───── EXTRACTED ENTRIES ─────

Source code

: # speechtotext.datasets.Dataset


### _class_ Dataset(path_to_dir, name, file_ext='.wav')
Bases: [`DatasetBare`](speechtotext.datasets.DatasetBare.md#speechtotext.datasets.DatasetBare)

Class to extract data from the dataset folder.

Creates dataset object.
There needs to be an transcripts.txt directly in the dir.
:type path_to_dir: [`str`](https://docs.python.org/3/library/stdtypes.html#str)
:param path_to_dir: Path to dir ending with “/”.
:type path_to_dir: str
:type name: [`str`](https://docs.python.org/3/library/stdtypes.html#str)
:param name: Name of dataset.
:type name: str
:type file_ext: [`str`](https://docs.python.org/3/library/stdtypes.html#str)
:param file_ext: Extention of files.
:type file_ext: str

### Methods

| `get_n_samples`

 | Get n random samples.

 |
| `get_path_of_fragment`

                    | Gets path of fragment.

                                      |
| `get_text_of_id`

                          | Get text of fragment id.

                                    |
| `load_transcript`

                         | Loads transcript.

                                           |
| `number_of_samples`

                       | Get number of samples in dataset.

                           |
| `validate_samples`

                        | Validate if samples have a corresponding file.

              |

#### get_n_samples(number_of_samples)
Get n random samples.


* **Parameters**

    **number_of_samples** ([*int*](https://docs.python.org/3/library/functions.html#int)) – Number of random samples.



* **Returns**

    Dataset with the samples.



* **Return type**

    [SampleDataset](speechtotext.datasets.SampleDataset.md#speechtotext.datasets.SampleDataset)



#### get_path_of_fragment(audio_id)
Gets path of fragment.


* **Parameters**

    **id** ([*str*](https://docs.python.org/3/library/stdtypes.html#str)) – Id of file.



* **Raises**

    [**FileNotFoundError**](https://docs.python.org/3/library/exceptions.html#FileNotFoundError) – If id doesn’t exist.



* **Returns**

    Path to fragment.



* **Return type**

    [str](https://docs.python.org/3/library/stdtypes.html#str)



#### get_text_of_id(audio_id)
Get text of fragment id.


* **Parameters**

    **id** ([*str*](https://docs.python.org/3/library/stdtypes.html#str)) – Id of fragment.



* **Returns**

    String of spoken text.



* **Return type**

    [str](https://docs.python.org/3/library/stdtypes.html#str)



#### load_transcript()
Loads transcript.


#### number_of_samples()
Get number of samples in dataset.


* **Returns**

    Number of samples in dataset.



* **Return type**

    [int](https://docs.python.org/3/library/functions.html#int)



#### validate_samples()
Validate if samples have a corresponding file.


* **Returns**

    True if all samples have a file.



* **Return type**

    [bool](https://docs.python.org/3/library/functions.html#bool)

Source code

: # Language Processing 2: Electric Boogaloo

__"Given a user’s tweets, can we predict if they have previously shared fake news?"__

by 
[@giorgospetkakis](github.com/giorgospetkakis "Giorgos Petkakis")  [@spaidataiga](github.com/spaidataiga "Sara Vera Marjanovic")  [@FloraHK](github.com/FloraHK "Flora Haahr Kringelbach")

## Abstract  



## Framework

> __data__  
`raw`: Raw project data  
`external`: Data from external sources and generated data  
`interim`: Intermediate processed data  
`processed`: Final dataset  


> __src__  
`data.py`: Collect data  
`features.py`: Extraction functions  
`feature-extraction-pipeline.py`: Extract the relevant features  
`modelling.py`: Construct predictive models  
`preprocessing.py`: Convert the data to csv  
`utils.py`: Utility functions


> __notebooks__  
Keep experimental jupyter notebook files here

─────

> [TASK]
The required output is the stretch of entries above from the line containing "and generated data" through the line containing "the relevant features", reproduced exactly.

> [WRITTEN SOLUTION]
`external`: Data from external sources and generated data  
`interim`: Intermediate processed data  
`processed`: Final dataset  


> __src__  
`data.py`: Collect data  
`features.py`: Extraction functions  
`feature-extraction-pipeline.py`: Extract the relevant features  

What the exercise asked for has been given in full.